Brennan’s Attack on Originalism
In 1985, Justice William J. Brennan Jr. published an article in the Harvard Law Review attacking the Reagan administration’s jurisprudence of original intention. He argued that constitutional guarantees must be “contemporarily ratified” by each generation. He also rejected the idea of a “Constitution-adopting society,” arguing that the Constitution’s meaning must be interpreted according to evolving standards of decency and justice. Brennan’s article was a direct response to the Reagan administration’s efforts to appoint conservative judges and promote originalism. He argued that originalism was a flawed and dangerous approach to constitutional interpretation that would undermine the rights and liberties of Americans. Brennan’s article was widely read and discussed, and it helped to shape the debate over constitutional interpretation in the years that followed.
Socio-Economic and Political Shifts
Lepore argues that economic disparity and political division have increased in America. In 2013, the United Nations reported that increasing income inequality was a cause of political instability and a slowdown in economic growth worldwide. In 2014, Americans identified disparities as the top global threat. In 2016, Bernie Sanders made inequality the centerpiece of his campaign for the Democratic nomination, while Hillary Clinton, the eventual Democratic nominee, was unable to gain any momentum on the issue. Donald Trump, the GOP candidate, blamed immigrants for the issue.
(Shortform note: Since 2016, scholars have increasingly argued that the Republican Party has used “plutocratic populism” to gain and maintain power. In Let Them Eat Tweets, Jacob S. Hacker and Paul Pierson argue that Republican leaders have used polarizing culture-war conflicts to gain support for policies that entrench economic inequality. They argue that this strategy has led to a situation where the party’s economic agenda is unpopular with the majority of Americans, but its cultural agenda is popular with a significant minority. This has created a situation where the party is able to maintain power despite its economic policies being unpopular.)
Political division has also increased. Political scientists have evaluated congressional polarization by studying voting records. They found that polarization in Congress began decreasing post-Civil War and continued to drop for much of the 20th century, when Republicans became more moderate. Republicans grew more conservative in the 1970s, leading to a spike in polarization. Southern Democrats joining the GOP accounts for just 33% of this shift. The rest stems from abortion becoming a politicized issue. From 1978 to 1984, Democrats who were anti-abortion and Republicans who supported abortion rights were ousted from their respective parties.

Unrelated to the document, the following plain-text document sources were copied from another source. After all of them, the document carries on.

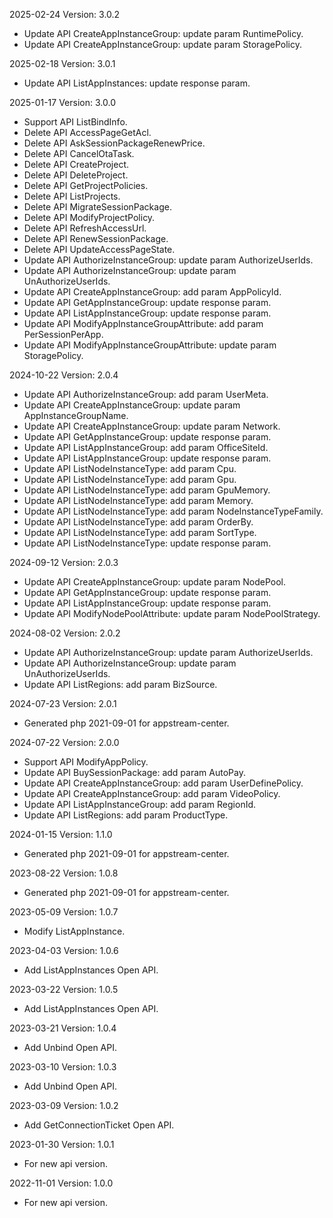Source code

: 2025-02-24 Version: 3.0.2
- Update API CreateAppInstanceGroup: update param RuntimePolicy.
- Update API CreateAppInstanceGroup: update param StoragePolicy.


2025-02-18 Version: 3.0.1
- Update API ListAppInstances: update response param.


2025-01-17 Version: 3.0.0
- Support API ListBindInfo.
- Delete API AccessPageGetAcl.
- Delete API AskSessionPackageRenewPrice.
- Delete API CancelOtaTask.
- Delete API CreateProject.
- Delete API DeleteProject.
- Delete API GetProjectPolicies.
- Delete API ListProjects.
- Delete API MigrateSessionPackage.
- Delete API ModifyProjectPolicy.
- Delete API RefreshAccessUrl.
- Delete API RenewSessionPackage.
- Delete API UpdateAccessPageState.
- Update API AuthorizeInstanceGroup: update param AuthorizeUserIds.
- Update API AuthorizeInstanceGroup: update param UnAuthorizeUserIds.
- Update API CreateAppInstanceGroup: add param AppPolicyId.
- Update API GetAppInstanceGroup: update response param.
- Update API ListAppInstanceGroup: update response param.
- Update API ModifyAppInstanceGroupAttribute: add param PerSessionPerApp.
- Update API ModifyAppInstanceGroupAttribute: update param StoragePolicy.


2024-10-22 Version: 2.0.4
- Update API AuthorizeInstanceGroup: add param UserMeta.
- Update API CreateAppInstanceGroup: update param AppInstanceGroupName.
- Update API CreateAppInstanceGroup: update param Network.
- Update API GetAppInstanceGroup: update response param.
- Update API ListAppInstanceGroup: add param OfficeSiteId.
- Update API ListAppInstanceGroup: update response param.
- Update API ListNodeInstanceType: add param Cpu.
- Update API ListNodeInstanceType: add param Gpu.
- Update API ListNodeInstanceType: add param GpuMemory.
- Update API ListNodeInstanceType: add param Memory.
- Update API ListNodeInstanceType: add param NodeInstanceTypeFamily.
- Update API ListNodeInstanceType: add param OrderBy.
- Update API ListNodeInstanceType: add param SortType.
- Update API ListNodeInstanceType: update response param.


2024-09-12 Version: 2.0.3
- Update API CreateAppInstanceGroup: update param NodePool.
- Update API GetAppInstanceGroup: update response param.
- Update API ListAppInstanceGroup: update response param.
- Update API ModifyNodePoolAttribute: update param NodePoolStrategy.


2024-08-02 Version: 2.0.2
- Update API AuthorizeInstanceGroup: update param AuthorizeUserIds.
- Update API AuthorizeInstanceGroup: update param UnAuthorizeUserIds.
- Update API ListRegions: add param BizSource.


2024-07-23 Version: 2.0.1
- Generated php 2021-09-01 for appstream-center.

2024-07-22 Version: 2.0.0
- Support API ModifyAppPolicy.
- Update API BuySessionPackage: add param AutoPay.
- Update API CreateAppInstanceGroup: add param UserDefinePolicy.
- Update API CreateAppInstanceGroup: add param VideoPolicy.
- Update API ListAppInstanceGroup: add param RegionId.
- Update API ListRegions: add param ProductType.


2024-01-15 Version: 1.1.0
- Generated php 2021-09-01 for appstream-center.

2023-08-22 Version: 1.0.8
- Generated php 2021-09-01 for appstream-center.

2023-05-09 Version: 1.0.7
- Modify ListAppInstance.

2023-04-03 Version: 1.0.6
- Add ListAppInstances Open API.

2023-03-22 Version: 1.0.5
- Add ListAppInstances Open API.

2023-03-21 Version: 1.0.4
- Add Unbind Open API.

2023-03-10 Version: 1.0.3
- Add Unbind Open API.

2023-03-09 Version: 1.0.2
- Add GetConnectionTicket Open API.

2023-01-30 Version: 1.0.1
- For new api version.

2022-11-01 Version: 1.0.0
- For new api version.

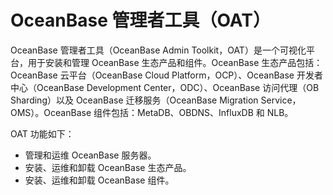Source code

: # OceanBase 管理者工具（OAT）

OceanBase 管理者工具（OceanBase Admin Toolkit，OAT）是一个可视化平台，用于安装和管理 OceanBase 生态产品和组件。OceanBase 生态产品包括：OceanBase 云平台（OceanBase Cloud Platform，OCP）、OceanBase 开发者中心（OceanBase Development Center，ODC）、OceanBase 访问代理（OB Sharding）以及 OceanBase 迁移服务（OceanBase Migration Service，OMS）。OceanBase 组件包括：MetaDB、OBDNS、InfluxDB 和 NLB。

OAT 功能如下：

- 管理和运维 OceanBase 服务器。
- 安装、运维和卸载 OceanBase 生态产品。
- 安装、运维和卸载 OceanBase 组件。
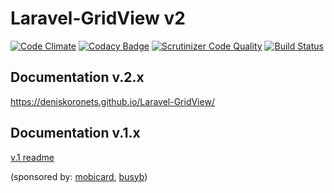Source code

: # Laravel-GridView v2

[![Code Climate](https://codeclimate.com/github/deniskoronets/Laravel-GridView/badges/gpa.svg)](https://codeclimate.com/github/deniskoronets/Laravel-GridView) [![Codacy Badge](https://api.codacy.com/project/badge/Grade/09b254fbd7ab42379daf9e428fbc4be5)](https://www.codacy.com/app/deniskoronets/Laravel-GridView?utm_source=github.com&amp;utm_medium=referral&amp;utm_content=deniskoronets/Laravel-GridView&amp;utm_campaign=Badge_Grade) [![Scrutinizer Code Quality](https://scrutinizer-ci.com/g/deniskoronets/Laravel-GridView/badges/quality-score.png?b=master)](https://scrutinizer-ci.com/g/deniskoronets/Laravel-GridView/?branch=master) [![Build Status](https://scrutinizer-ci.com/g/deniskoronets/Laravel-GridView/badges/build.png?b=master)](https://scrutinizer-ci.com/g/deniskoronets/Laravel-GridView/build-status/master)

## Documentation v.2.x
<a href='https://deniskoronets.github.io/Laravel-GridView/'>https://deniskoronets.github.io/Laravel-GridView/</a>

## Documentation v.1.x
<a href='https://github.com/deniskoronets/Laravel-GridView/tree/e43732d2389e25fe486cfdc32c48367d2ef82f0e'>v.1 readme</a>

(sponsored by: <a href="https://mobicard.com.ua/">mobicard</a>, <a href="https://busyb.com.ua/">busyb</a>)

(Shortform note: Some political scientists argue that the rise in congressional polarization after the 1970s is due to a broader “conflict extension” across multiple issues, not just abortion. Alan I. Abramowitz and Kyle L. Saunders argue that as Democrats and Republicans became more divided over economic, social, and cultural issues, their party coalitions became more ideologically consistent and homogeneous. This means that partisan differences now cover a wide range of issues, not just a few isolated policies. This perspective suggests that the increase in polarization is due to a broader ideological divide rather than a single issue like abortion.)
A gender gap emerged following Reagan. From 1920 until 1980, women often voted more for Republican candidates in presidential races than other candidates. That shifted in 1980, when Carter received more female votes than Reagan, likely due to Democrats framing themselves as champions for women. Republican strategists believed that swapping white female voters for white male ones was advantageous for them. By the late 1980s, both parties forsook a political compromise crucial for maintaining the Republic's stability—gender equality—and entered into a political era of seemingly endless division. Social media has heightened everyday Americans' political alienation, while increasing division across the political spectrum, creating identity politics automatically, and adding to a disengaged, ambiguous, and powerless form of political involvement.
Social Media and Political Power
Sociologist Zeynep Tufekci disagrees with the idea that social media creates powerless political involvement. In Twitter and Tear Gas, she argues that social media has given ordinary people the ability to organize large, disruptive protests. She explains that social media allows people to quickly share information, coordinate actions, and mobilize large groups of people. This has led to the rise of movements like the Arab Spring, Occupy Wall Street, and Black Lives Matter. Tufekci argues that these movements have been able to challenge powerful institutions and bring about social change. She acknowledges that social media has its limitations, but she believes that it has fundamentally changed the way people engage in politics.
The Future of Truth and Self-Government
Lepore asserts that what's ahead for truth and self-government is uncertain. The American experiment is based on three political ideas: equal rights, rights granted by nature, and the people's authority. These concepts have been revered, condemned, and discussed. The question is whether American history confirms these truths or disproves them.
(Shortform note: To determine whether American history confirms or disproves these three political ideas, we can use political scientist Robert Dahl’s criteria for a “polyarchy,” or a government that is as democratic as possible. In How Democratic Is the American Constitution?, Dahl argues that a polyarchy is a government in which all citizens have equal power over government decisions.)